It wasn’t really me so much as my producer. I wanted to make a film about Hannah Arendt, but according to him, the time wasn’t right for such a film now. Then he remembered I had talked about this Hildegard of Bingen project in the past, and asked me what had happened with that. Of course, I told him: “If you give me the money, I will gladly make that project my next film.”

In what ways does the fact you have made it now, rather than in the 1980s, influenced the film?
There are several things. First of all, the connection between the soul and the body that Hildegard focuses on, especially in the scene where she says “First the soul is healed, then the body follows.” I would have never been able to include such an insight in the ‘80s. Secondly, this idea that nature and the elements are somehow turning against us if we don’t use them in the right way, this sort of ecological message was not something we were very aware of twenty-five years ago.

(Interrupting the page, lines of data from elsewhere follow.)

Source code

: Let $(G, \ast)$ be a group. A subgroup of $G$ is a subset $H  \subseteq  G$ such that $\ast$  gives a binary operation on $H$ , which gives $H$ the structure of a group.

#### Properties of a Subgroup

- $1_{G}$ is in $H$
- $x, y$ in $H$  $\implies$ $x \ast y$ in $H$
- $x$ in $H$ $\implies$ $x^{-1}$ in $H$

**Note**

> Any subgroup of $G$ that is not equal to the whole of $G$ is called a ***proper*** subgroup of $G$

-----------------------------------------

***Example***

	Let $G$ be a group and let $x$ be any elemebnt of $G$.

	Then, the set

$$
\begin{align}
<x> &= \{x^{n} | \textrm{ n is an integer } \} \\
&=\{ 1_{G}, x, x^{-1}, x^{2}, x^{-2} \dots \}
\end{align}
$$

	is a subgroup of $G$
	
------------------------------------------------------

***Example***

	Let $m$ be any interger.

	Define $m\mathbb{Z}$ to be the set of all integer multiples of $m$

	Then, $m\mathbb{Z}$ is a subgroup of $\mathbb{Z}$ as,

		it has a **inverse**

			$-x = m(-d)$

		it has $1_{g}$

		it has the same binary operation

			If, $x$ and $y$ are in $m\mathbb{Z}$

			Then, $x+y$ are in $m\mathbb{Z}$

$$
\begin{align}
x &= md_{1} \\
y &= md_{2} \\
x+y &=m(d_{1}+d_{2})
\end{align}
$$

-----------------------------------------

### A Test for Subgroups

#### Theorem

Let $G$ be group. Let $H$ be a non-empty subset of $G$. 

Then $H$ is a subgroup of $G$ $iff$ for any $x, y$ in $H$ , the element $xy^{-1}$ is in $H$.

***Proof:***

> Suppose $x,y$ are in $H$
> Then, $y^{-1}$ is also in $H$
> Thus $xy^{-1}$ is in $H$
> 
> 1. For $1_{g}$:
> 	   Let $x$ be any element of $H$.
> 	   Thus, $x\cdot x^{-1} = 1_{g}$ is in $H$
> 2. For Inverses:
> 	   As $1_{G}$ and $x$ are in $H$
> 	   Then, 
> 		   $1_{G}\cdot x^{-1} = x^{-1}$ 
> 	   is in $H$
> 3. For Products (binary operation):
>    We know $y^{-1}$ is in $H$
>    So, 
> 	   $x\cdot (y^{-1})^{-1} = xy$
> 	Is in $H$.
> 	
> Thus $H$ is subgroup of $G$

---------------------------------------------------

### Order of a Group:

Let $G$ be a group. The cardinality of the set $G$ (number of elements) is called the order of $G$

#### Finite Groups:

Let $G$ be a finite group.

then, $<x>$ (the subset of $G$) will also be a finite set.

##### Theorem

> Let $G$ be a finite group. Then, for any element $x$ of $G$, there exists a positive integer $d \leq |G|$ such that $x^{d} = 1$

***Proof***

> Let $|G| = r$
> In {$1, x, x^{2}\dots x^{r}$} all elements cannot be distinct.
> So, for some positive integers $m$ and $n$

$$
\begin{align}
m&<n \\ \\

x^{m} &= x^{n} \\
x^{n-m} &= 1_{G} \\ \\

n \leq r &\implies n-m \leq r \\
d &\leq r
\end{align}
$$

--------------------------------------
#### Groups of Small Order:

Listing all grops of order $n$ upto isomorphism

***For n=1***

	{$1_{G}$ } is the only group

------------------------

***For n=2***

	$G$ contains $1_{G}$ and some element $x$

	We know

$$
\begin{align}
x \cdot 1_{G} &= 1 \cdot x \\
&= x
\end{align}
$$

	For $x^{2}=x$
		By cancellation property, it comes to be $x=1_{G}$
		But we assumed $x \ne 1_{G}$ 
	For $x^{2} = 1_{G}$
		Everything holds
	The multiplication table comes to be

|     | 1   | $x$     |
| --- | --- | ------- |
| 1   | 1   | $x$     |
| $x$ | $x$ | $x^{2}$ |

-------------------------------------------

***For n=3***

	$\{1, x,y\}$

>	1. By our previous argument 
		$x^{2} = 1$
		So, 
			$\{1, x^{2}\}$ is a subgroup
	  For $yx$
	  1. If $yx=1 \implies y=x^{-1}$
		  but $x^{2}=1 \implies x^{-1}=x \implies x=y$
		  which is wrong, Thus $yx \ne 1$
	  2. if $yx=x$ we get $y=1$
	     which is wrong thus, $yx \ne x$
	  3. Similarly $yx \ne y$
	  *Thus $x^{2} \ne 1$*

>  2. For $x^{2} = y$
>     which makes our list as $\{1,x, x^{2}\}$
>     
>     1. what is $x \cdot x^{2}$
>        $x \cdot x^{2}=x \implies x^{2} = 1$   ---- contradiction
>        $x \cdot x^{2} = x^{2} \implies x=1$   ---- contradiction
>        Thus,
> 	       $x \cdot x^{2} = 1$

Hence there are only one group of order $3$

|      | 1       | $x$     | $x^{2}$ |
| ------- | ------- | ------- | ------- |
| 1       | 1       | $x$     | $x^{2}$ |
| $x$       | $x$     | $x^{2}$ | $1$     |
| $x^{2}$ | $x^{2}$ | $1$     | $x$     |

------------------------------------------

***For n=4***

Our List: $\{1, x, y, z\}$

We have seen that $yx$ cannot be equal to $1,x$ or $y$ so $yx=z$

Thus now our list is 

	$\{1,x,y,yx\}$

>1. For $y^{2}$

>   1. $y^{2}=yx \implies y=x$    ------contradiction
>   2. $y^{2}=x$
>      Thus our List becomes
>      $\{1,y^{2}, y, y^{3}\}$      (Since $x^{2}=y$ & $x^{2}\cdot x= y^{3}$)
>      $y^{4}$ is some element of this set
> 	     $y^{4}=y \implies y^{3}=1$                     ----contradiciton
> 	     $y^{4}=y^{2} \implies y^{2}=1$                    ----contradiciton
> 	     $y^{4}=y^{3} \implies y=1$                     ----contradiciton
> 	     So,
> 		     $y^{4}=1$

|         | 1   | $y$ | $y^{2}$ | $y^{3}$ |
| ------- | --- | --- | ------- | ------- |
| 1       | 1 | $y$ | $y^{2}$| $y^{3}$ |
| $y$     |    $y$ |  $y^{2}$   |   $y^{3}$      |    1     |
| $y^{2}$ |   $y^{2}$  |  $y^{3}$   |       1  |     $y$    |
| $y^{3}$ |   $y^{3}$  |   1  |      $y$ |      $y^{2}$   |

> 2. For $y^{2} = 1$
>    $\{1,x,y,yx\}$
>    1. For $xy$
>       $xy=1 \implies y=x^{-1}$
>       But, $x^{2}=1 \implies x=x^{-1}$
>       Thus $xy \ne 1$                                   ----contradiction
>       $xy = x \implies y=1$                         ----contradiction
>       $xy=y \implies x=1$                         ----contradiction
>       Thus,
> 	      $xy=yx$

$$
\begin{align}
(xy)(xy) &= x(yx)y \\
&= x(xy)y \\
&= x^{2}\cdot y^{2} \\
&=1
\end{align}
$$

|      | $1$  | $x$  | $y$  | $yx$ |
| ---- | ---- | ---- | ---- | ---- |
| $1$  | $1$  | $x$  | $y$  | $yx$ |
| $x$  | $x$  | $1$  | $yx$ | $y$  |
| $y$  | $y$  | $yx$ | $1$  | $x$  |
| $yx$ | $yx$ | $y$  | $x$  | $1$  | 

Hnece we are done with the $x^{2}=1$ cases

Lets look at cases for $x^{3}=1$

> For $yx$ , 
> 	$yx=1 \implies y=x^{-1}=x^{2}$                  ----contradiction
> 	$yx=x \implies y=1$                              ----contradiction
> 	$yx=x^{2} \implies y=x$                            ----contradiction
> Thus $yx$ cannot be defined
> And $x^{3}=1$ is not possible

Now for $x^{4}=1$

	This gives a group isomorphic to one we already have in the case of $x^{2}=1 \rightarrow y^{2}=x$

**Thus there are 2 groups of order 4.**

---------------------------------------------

And then there is the superficiality and greed of the character of Barbarossa, whom Hildegard meets and counsels. The way in which the film emphasises and warns against the emptiness in this man’s life is very much of this time. How many men – also women but especially men – have committed suicide in recent years just because they lost their riches, their material belongings?

Vision also marks your return to work with actress Barbara Sukowa…
Yes, this film is our fifth collaboration, and it feels completely natural. I don’t think it is unimaginable that, if Hildegard of Bingen had lived today, she would have been Rosa Luxemburg or Madame Curie. She was an excellent observer of everything that what went on around her. In a way, she is the predecessor of all the other von Trotta women.

The title suggests a lot of visual trickery, but the visions of Hildegard do not play a very big role in the film.
The title is not mine, but the producer’s. I mainly agreed with it because in the past we’ve had problems with titles once the films went abroad. We even had different English titles in different countries for some of my films, which was confusing. As for the actual visions, in the beginning I discussed translating them into images with my cinematographer, but in the end we decided against it, except for her first vision. We were afraid that visualising them or showing them in an anthropomorphic way would make the film too kitschy.